Competence Is Necessary, But Team Functionality Determines the ROI of Competence

There is something deeply soothing about believing that competence alone will save us. Find talented people, put them together, and step back while excellence naturally emerges. This belief survives despite overwhelming lived experience to the contrary, mostly because competence is visible, résumé-friendly, and an easy and concrete thing to defend in a meeting.

Team functionality, on the other hand, is hard, even awkward, to point at. You can’t screenshot it. When it works, everyone sees a well-performing team with good vibes, but no one can put their finger on why it has happened. When it doesn’t, everyone suddenly discovers the well-known phrase of “alignment issues.”

Competence gets you in the room but does not guarantee anything once you’re there.

Competence is table stakes. Without it, teams fail loudly and quickly. But once a baseline is met, competence stops being the bottleneck. At that point, performance depends less on how capable people are individually and more on how well they can think, decide, and adapt together.

This is where many teams stall. They are full of smart, experienced professionals who end up spending their days undoing each other’s work, revisiting decisions, and being surprised by outcomes they technically should have seen coming.
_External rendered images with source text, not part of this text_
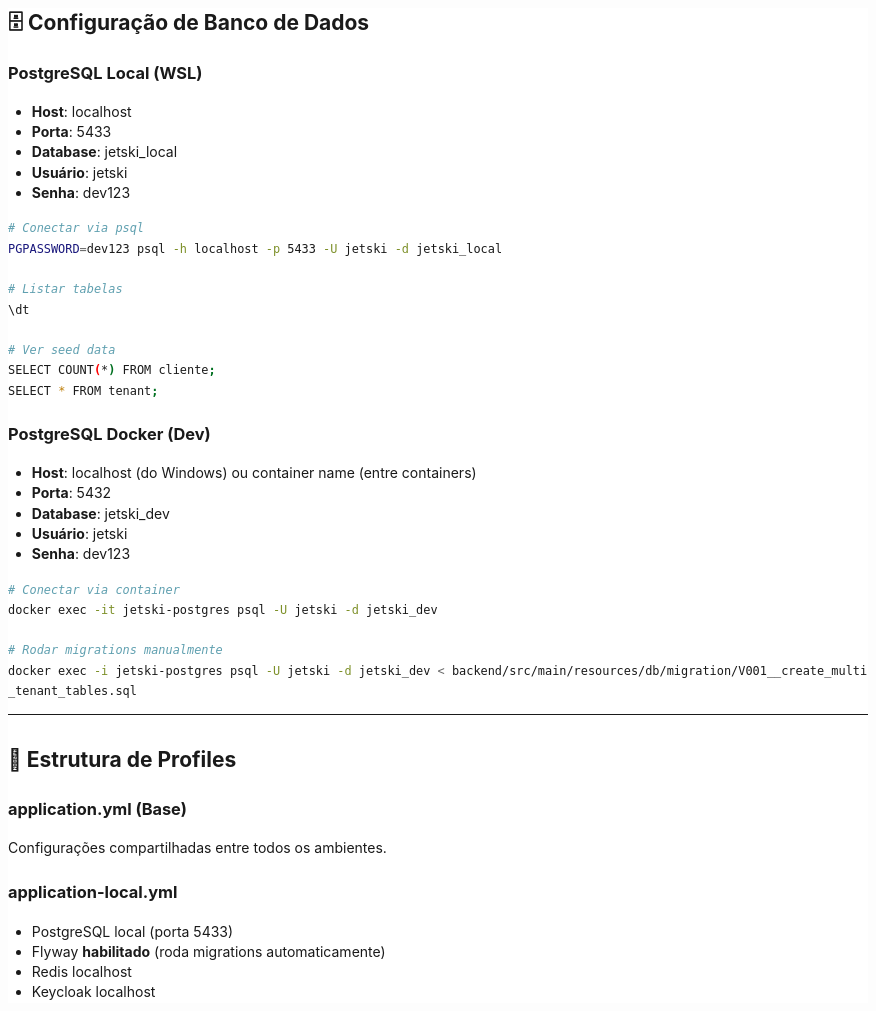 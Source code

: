 
## 🗄️ Configuração de Banco de Dados

### PostgreSQL Local (WSL)
- **Host**: localhost
- **Porta**: 5433
- **Database**: jetski_local
- **Usuário**: jetski
- **Senha**: dev123

```bash
# Conectar via psql
PGPASSWORD=dev123 psql -h localhost -p 5433 -U jetski -d jetski_local

# Listar tabelas
\dt

# Ver seed data
SELECT COUNT(*) FROM cliente;
SELECT * FROM tenant;
```

### PostgreSQL Docker (Dev)
- **Host**: localhost (do Windows) ou container name (entre containers)
- **Porta**: 5432
- **Database**: jetski_dev
- **Usuário**: jetski
- **Senha**: dev123

```bash
# Conectar via container
docker exec -it jetski-postgres psql -U jetski -d jetski_dev

# Rodar migrations manualmente
docker exec -i jetski-postgres psql -U jetski -d jetski_dev < backend/src/main/resources/db/migration/V001__create_multi_tenant_tables.sql
```

---

## 📁 Estrutura de Profiles

### application.yml (Base)
Configurações compartilhadas entre todos os ambientes.

### application-local.yml
- PostgreSQL local (porta 5433)
- Flyway **habilitado** (roda migrations automaticamente)
- Redis localhost
- Keycloak localhost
The invisible tax of coordination, confusion, and quiet frustration

When team functionality is weak, competence doesn’t disappear. It just leaks. People solve the same problem twice, just in different documents. Risks are noticed early and mentioned late, or better yet not at all. Meetings become status updates instead of decision-making forums. The work feels heavy, not because it is hard, but because it is unnecessarily tangled.

The biggest irony is that everyone involved is capable of better. The system simply doesn’t allow their competence to add up.
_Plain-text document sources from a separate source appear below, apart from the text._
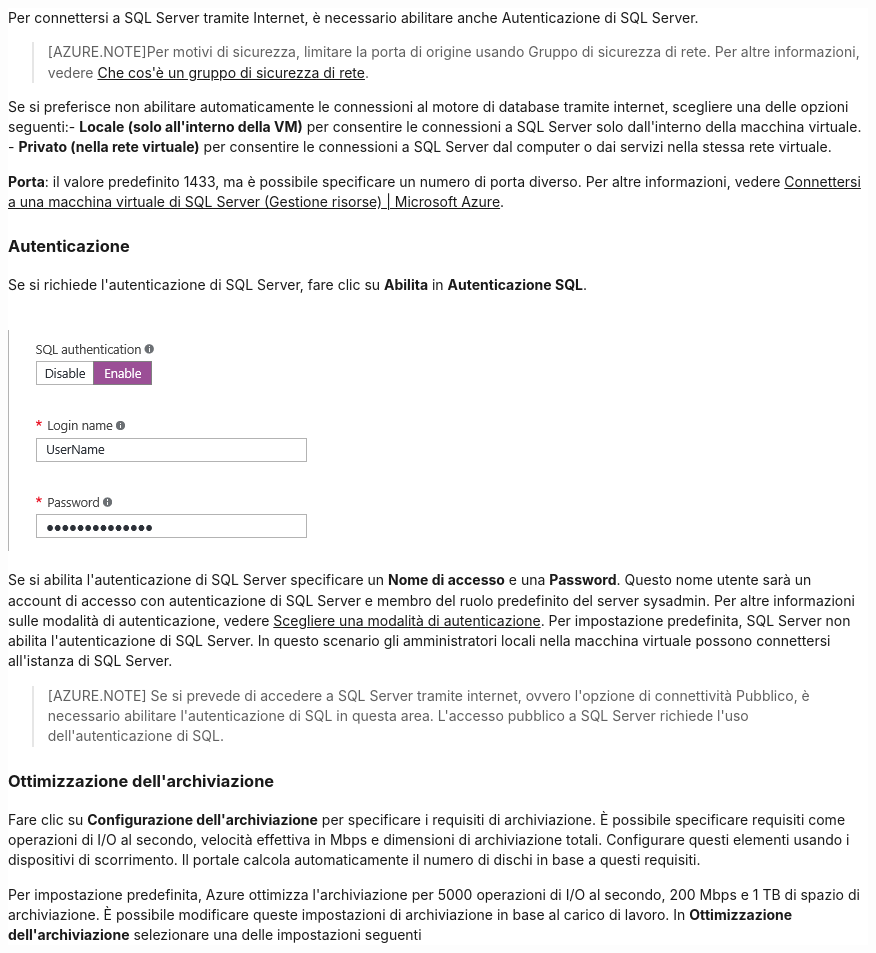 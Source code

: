 Per connettersi a SQL Server tramite Internet, è necessario abilitare anche Autenticazione di SQL Server.

>[AZURE.NOTE]Per motivi di sicurezza, limitare la porta di origine usando Gruppo di sicurezza di rete. Per altre informazioni, vedere [Che cos'è un gruppo di sicurezza di rete](virtual-networks-nsg.md).

Se si preferisce non abilitare automaticamente le connessioni al motore di database tramite internet, scegliere una delle opzioni seguenti:- **Locale (solo all'interno della VM)** per consentire le connessioni a SQL Server solo dall'interno della macchina virtuale. - **Privato (nella rete virtuale)** per consentire le connessioni a SQL Server dal computer o dai servizi nella stessa rete virtuale.


**Porta**: il valore predefinito 1433, ma è possibile specificare un numero di porta diverso. Per altre informazioni, vedere [Connettersi a una macchina virtuale di SQL Server (Gestione risorse) | Microsoft Azure](virtual-machines-sql-server-connectivity-resource-manager.md).



### Autenticazione
Se si richiede l'autenticazione di SQL Server, fare clic su **Abilita** in **Autenticazione SQL**.

<br/>![Autenticazione di Gestione risorse di Azure per SQL](./media/virtual-machines-sql-server-provision-resource-manager/azure-sql-arm-authentication.png) <br/>


Se si abilita l'autenticazione di SQL Server specificare un **Nome di accesso** e una **Password**. Questo nome utente sarà un account di accesso con autenticazione di SQL Server e membro del ruolo predefinito del server sysadmin. Per altre informazioni sulle modalità di autenticazione, vedere [Scegliere una modalità di autenticazione](http://msdn.microsoft.com/library/ms144284.aspx). Per impostazione predefinita, SQL Server non abilita l'autenticazione di SQL Server. In questo scenario gli amministratori locali nella macchina virtuale possono connettersi all'istanza di SQL Server.

>[AZURE.NOTE] Se si prevede di accedere a SQL Server tramite internet, ovvero l'opzione di connettività Pubblico, è necessario abilitare l'autenticazione di SQL in questa area. L'accesso pubblico a SQL Server richiede l'uso dell'autenticazione di SQL.

### Ottimizzazione dell'archiviazione
Fare clic su **Configurazione dell'archiviazione** per specificare i requisiti di archiviazione. È possibile specificare requisiti come operazioni di I/O al secondo, velocità effettiva in Mbps e dimensioni di archiviazione totali. Configurare questi elementi usando i dispositivi di scorrimento. Il portale calcola automaticamente il numero di dischi in base a questi requisiti.

Per impostazione predefinita, Azure ottimizza l'archiviazione per 5000 operazioni di I/O al secondo, 200 Mbps e 1 TB di spazio di archiviazione. È possibile modificare queste impostazioni di archiviazione in base al carico di lavoro. In **Ottimizzazione dell'archiviazione** selezionare una delle impostazioni seguenti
The myth of the heroic expert

Many organizations still operate as if performance is the sum of individual brilliance. This works nicely in stories but awfully poorly in reality. Put enough experts together without clear ways of working, and you don’t get brilliance squared. What you get is polite disagreement, dominant voices, and everyone else quietly disengaging while thinking, “Well, this is going to be fun later. Maybe.”
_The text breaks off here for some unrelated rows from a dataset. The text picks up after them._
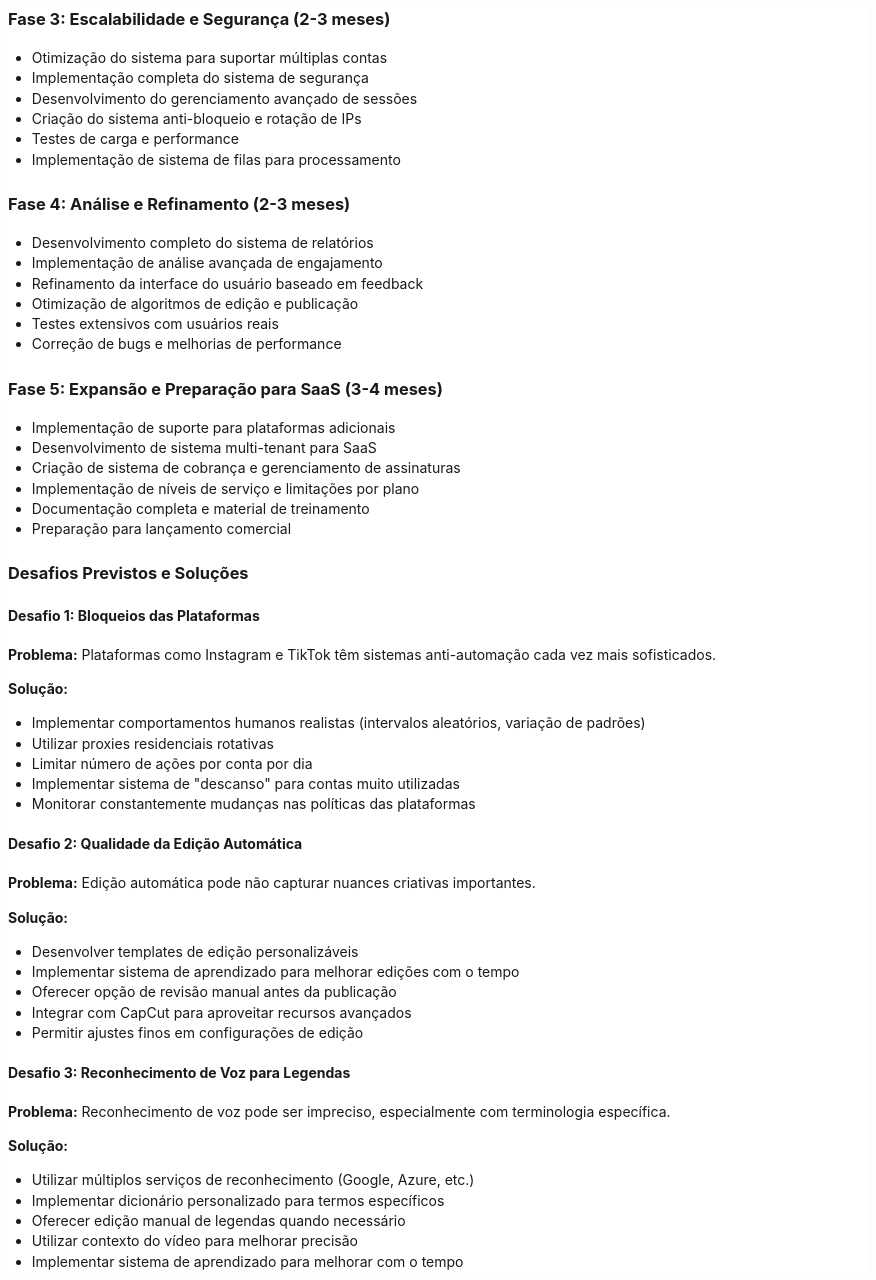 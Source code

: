 ### Fase 3: Escalabilidade e Segurança (2-3 meses)
- Otimização do sistema para suportar múltiplas contas
- Implementação completa do sistema de segurança
- Desenvolvimento do gerenciamento avançado de sessões
- Criação do sistema anti-bloqueio e rotação de IPs
- Testes de carga e performance
- Implementação de sistema de filas para processamento

### Fase 4: Análise e Refinamento (2-3 meses)
- Desenvolvimento completo do sistema de relatórios
- Implementação de análise avançada de engajamento
- Refinamento da interface do usuário baseado em feedback
- Otimização de algoritmos de edição e publicação
- Testes extensivos com usuários reais
- Correção de bugs e melhorias de performance

### Fase 5: Expansão e Preparação para SaaS (3-4 meses)
- Implementação de suporte para plataformas adicionais
- Desenvolvimento de sistema multi-tenant para SaaS
- Criação de sistema de cobrança e gerenciamento de assinaturas
- Implementação de níveis de serviço e limitações por plano
- Documentação completa e material de treinamento
- Preparação para lançamento comercial

### Desafios Previstos e Soluções

#### Desafio 1: Bloqueios das Plataformas
**Problema:** Plataformas como Instagram e TikTok têm sistemas anti-automação cada vez mais sofisticados.

**Solução:**
- Implementar comportamentos humanos realistas (intervalos aleatórios, variação de padrões)
- Utilizar proxies residenciais rotativas
- Limitar número de ações por conta por dia
- Implementar sistema de "descanso" para contas muito utilizadas
- Monitorar constantemente mudanças nas políticas das plataformas

#### Desafio 2: Qualidade da Edição Automática
**Problema:** Edição automática pode não capturar nuances criativas importantes.

**Solução:**
- Desenvolver templates de edição personalizáveis
- Implementar sistema de aprendizado para melhorar edições com o tempo
- Oferecer opção de revisão manual antes da publicação
- Integrar com CapCut para aproveitar recursos avançados
- Permitir ajustes finos em configurações de edição

#### Desafio 3: Reconhecimento de Voz para Legendas
**Problema:** Reconhecimento de voz pode ser impreciso, especialmente com terminologia específica.

**Solução:**
- Utilizar múltiplos serviços de reconhecimento (Google, Azure, etc.)
- Implementar dicionário personalizado para termos específicos
- Oferecer edição manual de legendas quando necessário
- Utilizar contexto do vídeo para melhorar precisão
- Implementar sistema de aprendizado para melhorar com o tempo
Competence without structure tends to amplify hierarchy rather than insight. And the smartest idea is not always the one that survives the conversation.

“Team functionality” is not code for “let’s all be friends”

This is where things often go wrong. Team functionality gets confused with chemistry, personality fit, or forced bonding exercises. That misunderstanding makes it easy to dismiss as fluffy or optional.

In reality, functional teams are not defined by how much they like each other, or what kind of activities team members would engage in together outside office hours, but by how reliably they do a few unglamorous tasks. They acknowledge each other’s strengths. They surface problems early. They are clear about who decides what and who should do what. They share an understanding of goals and tradeoffs. They revisit how they work when things stop working.

None of this is magical. It is purely super operational.

Why hiring more talent often makes things worse

When results lag, the default move is to hire stronger people. Sometimes that helps. Sometimes recruiters forget that the stronger and more senior people they hire, the more opinions and suggestions there will be on the table. Often, it quietly increases complexity. Each new highly competent hire adds more opinions, more dependencies, and more coordination costs. Without better team functionality, the return on that added competence shrinks.

This is how organizations end up with extremely capable teams that feel permanently overloaded and strangely ineffective. The talent is real. The leverage is gone with the wind.

(And if you’re highly competent, be careful not to undervalue other people’s competence just because it doesn’t look like yours.)

Modern work: where competence goes to be stress-tested

Today’s work is cross-functional, fast-moving, and ambiguous by default. Decisions have downstream effects that no single person can fully see. Under these conditions, individual competence matters more than ever, and yet it matters less on its own.

What differentiates teams now is not raw ability, but how quickly they align, adapt, and learn together. Team functionality becomes the difference between momentum and drag.

The better question leaders rarely ask

Instead of asking whether the team has top talent, a more useful question would be whether the team’s way of working allows that talent to compound over time and whether individual competence is able to shine and be shared. Does competence create clarity or noise? Does expertise speed things up or slow them down? Are people getting smarter together or just busier?

Those answers have far more impact on performance than another impressive hire.

The unsatisfying but true conclusion

Competence is non-negotiable. Without it, nothing else matters. But once competence is present, it stops being the main driver. Team functionality takes over. It determines whether capability turns into results, whether effort produces progress, and whether smart people actually do smart things together.

Competence opens the door. Team functionality decides what happens after everyone walks in.